## WHAT YOU WILL DO
Look through the data below, tally the lines where "YearInCentury" occurs, and write the total alone.

## RAW DATA
—————

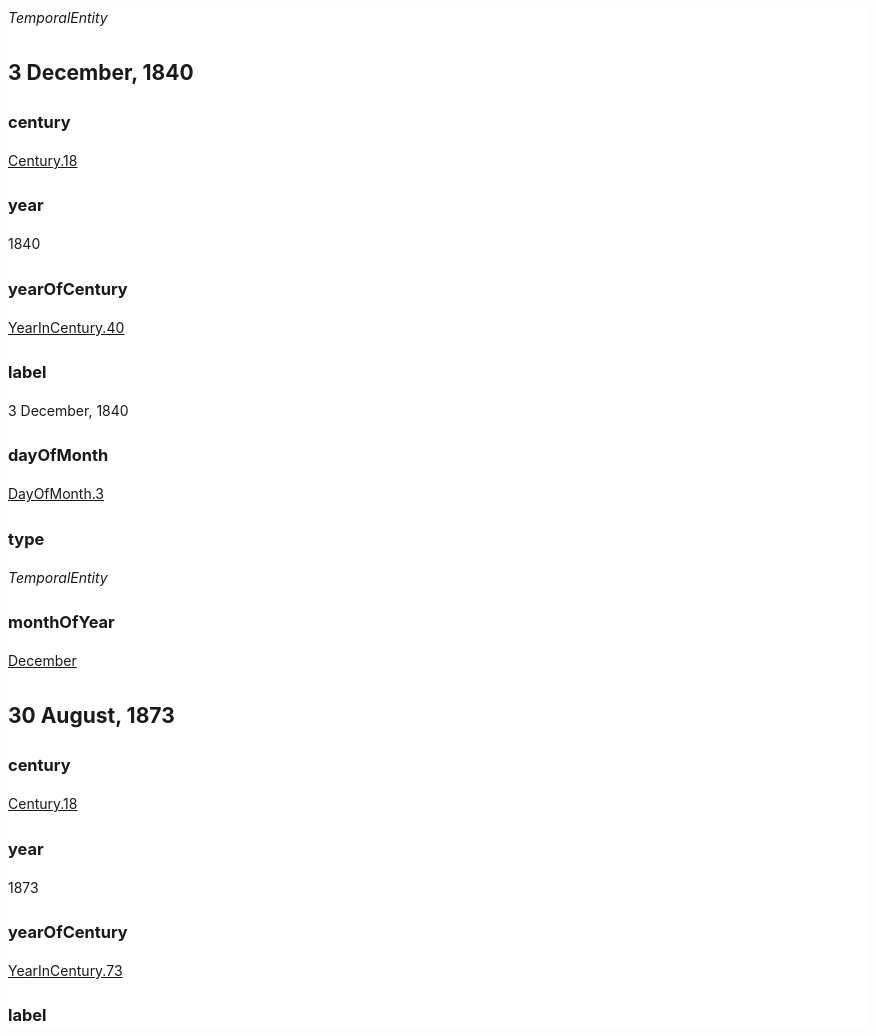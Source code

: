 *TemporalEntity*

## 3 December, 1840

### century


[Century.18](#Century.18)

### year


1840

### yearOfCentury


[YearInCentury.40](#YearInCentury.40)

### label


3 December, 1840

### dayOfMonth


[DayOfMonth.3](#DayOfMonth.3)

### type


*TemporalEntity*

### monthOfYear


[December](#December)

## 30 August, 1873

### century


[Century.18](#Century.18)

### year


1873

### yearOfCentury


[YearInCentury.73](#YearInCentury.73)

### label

—————

## ANSWER BOX
2